[Input data Boundary: Start]
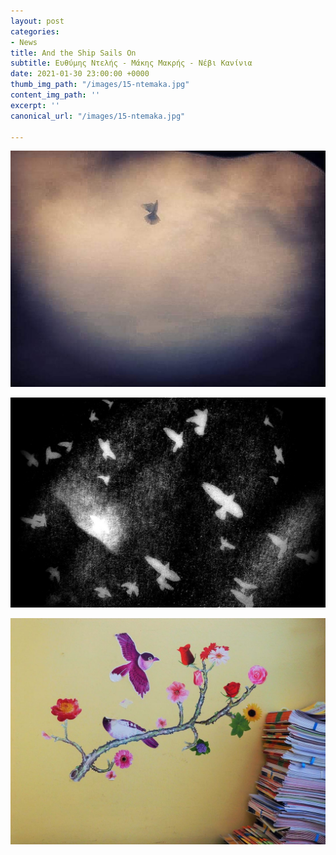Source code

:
 ```yaml
---
layout: post
categories:
- News
title: And the Ship Sails On
subtitle: Ευθύμης Ντελής - Μάκης Μακρής - Νέβι Κανίνια
date: 2021-01-30 23:00:00 +0000
thumb_img_path: "/images/15-ntemaka.jpg"
content_img_path: ''
excerpt: ''
canonical_url: "/images/15-ntemaka.jpg"

---
```



![](/images/01-ntemaka.jpg)

![](/images/02-ntemaka.jpg)

![](/images/03-ntemaka.jpg)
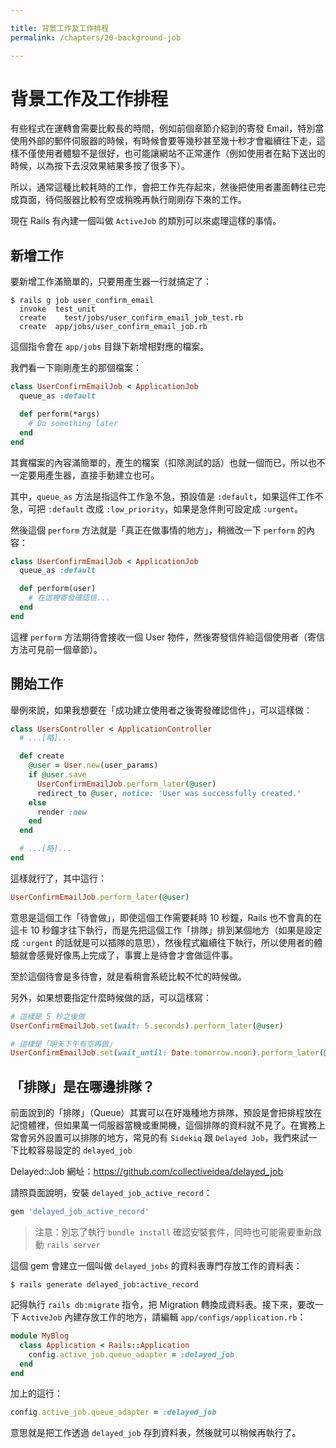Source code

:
 ```yaml
---

title: 背景工作及工作排程
permalink: /chapters/20-background-job

---
```


# 背景工作及工作排程

有些程式在運轉會需要比較長的時間，例如前個章節介紹到的寄發 Email，特別當使用外部的郵件伺服器的時候，有時候會要等幾秒甚至幾十秒才會繼續往下走，這樣不僅使用者體驗不是很好，也可能讓網站不正常運作（例如使用者在點下送出的時候，以為按下去沒效果結果多按了很多下）。

所以，通常這種比較耗時的工作，會把工作先存起來，然後把使用者畫面轉往已完成頁面，待伺服器比較有空或稍晚再執行剛剛存下來的工作。

現在 Rails 有內建一個叫做 `ActiveJob` 的類別可以來處理這樣的事情。

## 新增工作

要新增工作滿簡單的，只要用產生器一行就搞定了：

    $ rails g job user_confirm_email
      invoke  test_unit
      create    test/jobs/user_confirm_email_job_test.rb
      create  app/jobs/user_confirm_email_job.rb

這個指令會在 `app/jobs` 目錄下新增相對應的檔案。

我們看一下剛剛產生的那個檔案：

```ruby
class UserConfirmEmailJob < ApplicationJob
  queue_as :default

  def perform(*args)
    # Do something later
  end
end
```

其實檔案的內容滿簡單的，產生的檔案（扣除測試的話）也就一個而已，所以也不一定要用產生器，直接手動建立也可。

其中，`queue_as` 方法是指這件工作急不急，預設值是 `:default`，如果這件工作不急，可把 `:default` 改成 `:low_priority`，如果是急件則可設定成 `:urgent`。

然後這個 `perform` 方法就是「真正在做事情的地方」，稍微改一下 `perform` 的內容：

```ruby
class UserConfirmEmailJob < ApplicationJob
  queue_as :default

  def perform(user)
    # 在這裡寄發確認信...
  end
end
```

這裡 `perform` 方法期待會接收一個 User 物件，然後寄發信件給這個使用者（寄信方法可見前一個章節）。

## 開始工作

舉例來說，如果我想要在「成功建立使用者之後寄發確認信件」，可以這樣做：

```ruby
class UsersController < ApplicationController
  # ...[略]...

  def create
    @user = User.new(user_params)
    if @user.save
      UserConfirmEmailJob.perform_later(@user)
      redirect_to @user, notice: 'User was successfully created.'
    else
      render :new
    end
  end

  # ...[略]...
end
```

這樣就行了，其中這行：

```ruby
UserConfirmEmailJob.perform_later(@user)
```

意思是這個工作「待會做」，即使這個工作需要耗時 10 秒鐘，Rails 也不會真的在這卡 10 秒鐘才往下執行，而是先把這個工作「排隊」排到某個地方（如果是設定成 `:urgent` 的話就是可以插隊的意思），然後程式繼續往下執行，所以使用者的體驗就會感覺好像馬上完成了，事實上是待會才會做這件事。

至於這個待會是多待會，就是看稍會系統比較不忙的時候做。

另外，如果想要指定什麼時候做的話，可以這樣寫：

```ruby
# 這樣是 5 秒之後做
UserConfirmEmailJob.set(wait: 5.seconds).perform_later(@user)

# 這樣是「明天下午有空再做」
UserConfirmEmailJob.set(wait_until: Date.tomorrow.noon).perform_later(@user)
```

## 「排隊」是在哪邊排隊？

前面說到的「排隊」（Queue）其實可以在好幾種地方排隊，預設是會把排程放在記憶體裡，但如果萬一伺服器當機或重開機，這個排隊的資料就不見了。在實務上常會另外設置可以排隊的地方，常見的有 `Sidekiq` 跟 `Delayed Job`，我們來試一下比較容易設定的 `delayed_job`

Delayed::Job 網址：https://github.com/collectiveidea/delayed_job

請照頁面說明，安裝 `delayed_job_active_record`：

```ruby
gem 'delayed_job_active_record'
```

> 注意：別忘了執行 `bundle install` 確認安裝套件，同時也可能需要重新啟動 `rails server`

這個 gem 會建立一個叫做 `delayed_jobs` 的資料表專門存放工作的資料表：

    $ rails generate delayed_job:active_record

記得執行 `rails db:migrate` 指令，把 Migration 轉換成資料表。接下來，要改一下 `ActiveJob` 內建存放工作的地方，請編輯 `app/configs/application.rb`：

```ruby
module MyBlog
  class Application < Rails::Application
    config.active_job.queue_adapter = :delayed_job
  end
end
```

加上的這行：

```ruby
config.active_job.queue_adapter = :delayed_job
```

意思就是把工作透過 `delayed_job` 存到資料表，然後就可以稍候再執行了。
[Input data Boundary: End]
-- Work item --
Look through the entries above; copy each line where the string "ActiveJob" appears.

-- Answer section --
現在 Rails 有內建一個叫做 `ActiveJob` 的類別可以來處理這樣的事情。
記得執行 `rails db:migrate` 指令，把 Migration 轉換成資料表。接下來，要改一下 `ActiveJob` 內建存放工作的地方，請編輯 `app/configs/application.rb`：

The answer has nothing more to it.